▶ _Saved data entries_

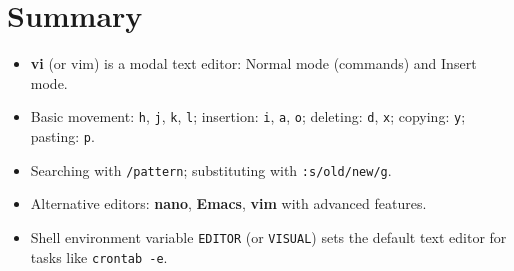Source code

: \documentclass[a4paper]{report}
\begin{document}
\section*{Summary}
\begin{itemize}
    \item \textbf{vi} (or vim) is a modal text editor: Normal mode (commands) and Insert mode.
    \item Basic movement: \texttt{h}, \texttt{j}, \texttt{k}, \texttt{l}; insertion: \texttt{i}, \texttt{a}, \texttt{o}; deleting: \texttt{d}, \texttt{x}; copying: \texttt{y}; pasting: \texttt{p}.
    \item Searching with \texttt{/pattern}; substituting with \texttt{:s/old/new/g}.
    \item Alternative editors: \textbf{nano}, \textbf{Emacs}, \textbf{vim} with advanced features.
    \item Shell environment variable \texttt{EDITOR} (or \texttt{VISUAL}) sets the default text editor for tasks like \texttt{crontab -e}.
\end{itemize}



\newpage
\end{document}
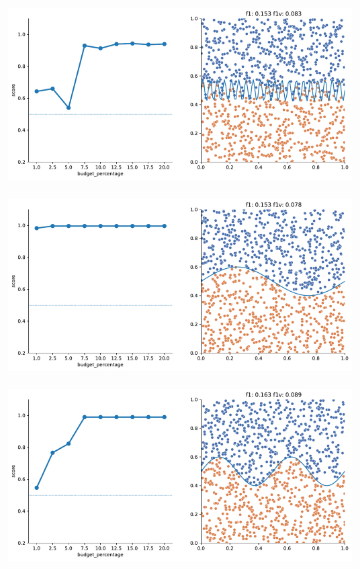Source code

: \begin{figure}
    \begin{subfigure}{.5\textwidth}
        \centering
        \includegraphics[width=\textwidth]{img/2d_v2/9.pdf}
    \end{subfigure}%
    \begin{subfigure}{.5\textwidth}
        \centering
        \includegraphics[width=\textwidth]{img/2d_v2/10.pdf}
    \end{subfigure}
    \hfill
    \begin{subfigure}{.5\textwidth}
        \centering
        \includegraphics[width=\textwidth]{img/2d_v2/11.pdf}

\end{subfigure}
\end{figure}
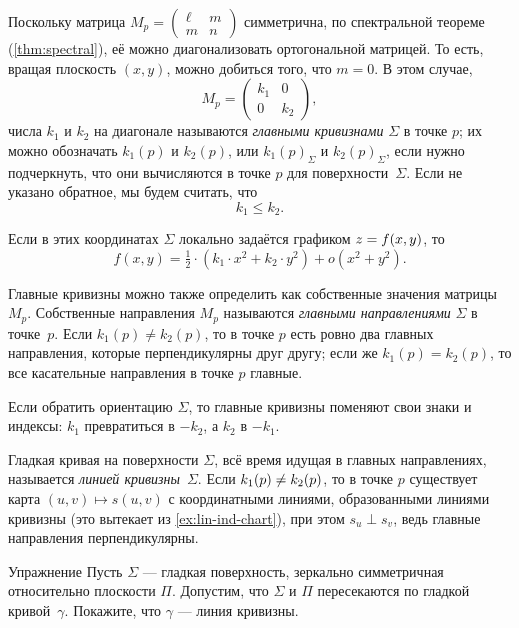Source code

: Поскольку матрица $M_p=\left(\begin{smallmatrix}
 \ell
 &m
 \\
 m
 &n
 \end{smallmatrix}\right)$ 
симметрична, по спектральной теореме (\ref{thm:spectral}), её можно диагонализовать ортогональной матрицей.
То есть, вращая плоскость $(x,y)$, можно добиться того, что $m=0$.
В этом случае,
\[M_p=\begin{pmatrix}
 k_1
 &0
 \\
 0
 &k_2
 \end{pmatrix},
\]
числа $k_1$ и $k_2$  на диагонале называются \emph{главными кривизнами} $\Sigma$ в точке $p$;
их можно обозначать $k_1(p)$ и $k_2(p)$, или $k_1(p)_\Sigma$ и $k_2(p)_\Sigma$, если нужно подчеркнуть, что они вычисляются в точке $p$ для поверхности~$\Sigma$.
Если не указано обратное, мы будем считать, что 
\[k_1\le k_2.\]

{\sloppy

Если в этих координатах $\Sigma$ локально задаётся графиком $z\z=f(x,y)$, то 
\[f(x,y)=\tfrac12\cdot(k_1\cdot x^2+k_2\cdot y^2)+o(x^2+y^2).\]

}

Главные кривизны можно также определить как собственные значения матрицы $M_p$.
Собственные направления $M_p$ называются {}\emph{главными направлениями} $\Sigma$ в точке~$p$.
Если $k_1(p)\ne k_2(p)$, то в точке $p$ есть ровно два главных направления, которые перпендикулярны друг другу;
если же $k_1(p) = k_2(p)$, то все касательные направления в точке $p$ главные.

Если обратить ориентацию $\Sigma$, то главные кривизны поменяют свои знаки и индексы:
$k_1$ превратиться в $-k_2$, а $k_2$ в $-k_1$.

Гладкая кривая на поверхности $\Sigma$, всё время идущая в главных направлениях, называется \emph{линией кривизны}~$\Sigma$.
Если $k_1(p)\z\ne k_2(p)$, то в точке $p$ существует карта $(u,v)\mapsto s(u,v)$ с координатными линиями, образованными линиями кривизны (это вытекает из \ref{ex:lin-ind-chart}), при этом $s_u\perp s_v$, ведь главные направления перпендикулярны.

\begin{thm}{Упражнение}\label{ex:line-of-curvature}
Пусть $\Sigma$ --- гладкая поверхность, зеркально симметричная относительно плоскости $\Pi$.
Допустим, что $\Sigma$ и $\Pi$ пересекаются по гладкой кривой~$\gamma$.
Покажите, что $\gamma$ --- линия кривизны.
\end{thm}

▶ _WHAT YOU SHOULD DO_
The records are to be retyped in full and exactly, with no image carried over.

▶ _WRITTEN RESPONSE_
Source code

: \documentclass[a4paper]{report}
\begin{document}
\section*{Summary}
\begin{itemize}
    \item \textbf{vi} (or vim) is a modal text editor: Normal mode (commands) and Insert mode.
    \item Basic movement: \texttt{h}, \texttt{j}, \texttt{k}, \texttt{l}; insertion: \texttt{i}, \texttt{a}, \texttt{o}; deleting: \texttt{d}, \texttt{x}; copying: \texttt{y}; pasting: \texttt{p}.
    \item Searching with \texttt{/pattern}; substituting with \texttt{:s/old/new/g}.
    \item Alternative editors: \textbf{nano}, \textbf{Emacs}, \textbf{vim} with advanced features.
    \item Shell environment variable \texttt{EDITOR} (or \texttt{VISUAL}) sets the default text editor for tasks like \texttt{crontab -e}.
\end{itemize}



\newpage
\end{document}
Source code

: \begin{figure}
    \begin{subfigure}{.5\textwidth}
        \centering
        \includegraphics[width=\textwidth]{img/2d_v2/9.pdf}
    \end{subfigure}%
    \begin{subfigure}{.5\textwidth}
        \centering
        \includegraphics[width=\textwidth]{img/2d_v2/10.pdf}
    \end{subfigure}
    \hfill
    \begin{subfigure}{.5\textwidth}
        \centering
        \includegraphics[width=\textwidth]{img/2d_v2/11.pdf}

\end{subfigure}
\end{figure}
Source code

: Поскольку матрица $M_p=\left(\begin{smallmatrix}
 \ell
 &m
 \\
 m
 &n
 \end{smallmatrix}\right)$ 
симметрична, по спектральной теореме (\ref{thm:spectral}), её можно диагонализовать ортогональной матрицей.
То есть, вращая плоскость $(x,y)$, можно добиться того, что $m=0$.
В этом случае,
\[M_p=\begin{pmatrix}
 k_1
 &0
 \\
 0
 &k_2
 \end{pmatrix},
\]
числа $k_1$ и $k_2$  на диагонале называются \emph{главными кривизнами} $\Sigma$ в точке $p$;
их можно обозначать $k_1(p)$ и $k_2(p)$, или $k_1(p)_\Sigma$ и $k_2(p)_\Sigma$, если нужно подчеркнуть, что они вычисляются в точке $p$ для поверхности~$\Sigma$.
Если не указано обратное, мы будем считать, что 
\[k_1\le k_2.\]

{\sloppy

Если в этих координатах $\Sigma$ локально задаётся графиком $z\z=f(x,y)$, то 
\[f(x,y)=\tfrac12\cdot(k_1\cdot x^2+k_2\cdot y^2)+o(x^2+y^2).\]

}

Главные кривизны можно также определить как собственные значения матрицы $M_p$.
Собственные направления $M_p$ называются {}\emph{главными направлениями} $\Sigma$ в точке~$p$.
Если $k_1(p)\ne k_2(p)$, то в точке $p$ есть ровно два главных направления, которые перпендикулярны друг другу;
если же $k_1(p) = k_2(p)$, то все касательные направления в точке $p$ главные.

Если обратить ориентацию $\Sigma$, то главные кривизны поменяют свои знаки и индексы:
$k_1$ превратиться в $-k_2$, а $k_2$ в $-k_1$.

Гладкая кривая на поверхности $\Sigma$, всё время идущая в главных направлениях, называется \emph{линией кривизны}~$\Sigma$.
Если $k_1(p)\z\ne k_2(p)$, то в точке $p$ существует карта $(u,v)\mapsto s(u,v)$ с координатными линиями, образованными линиями кривизны (это вытекает из \ref{ex:lin-ind-chart}), при этом $s_u\perp s_v$, ведь главные направления перпендикулярны.

\begin{thm}{Упражнение}\label{ex:line-of-curvature}
Пусть $\Sigma$ --- гладкая поверхность, зеркально симметричная относительно плоскости $\Pi$.
Допустим, что $\Sigma$ и $\Pi$ пересекаются по гладкой кривой~$\gamma$.
Покажите, что $\gamma$ --- линия кривизны.
\end{thm}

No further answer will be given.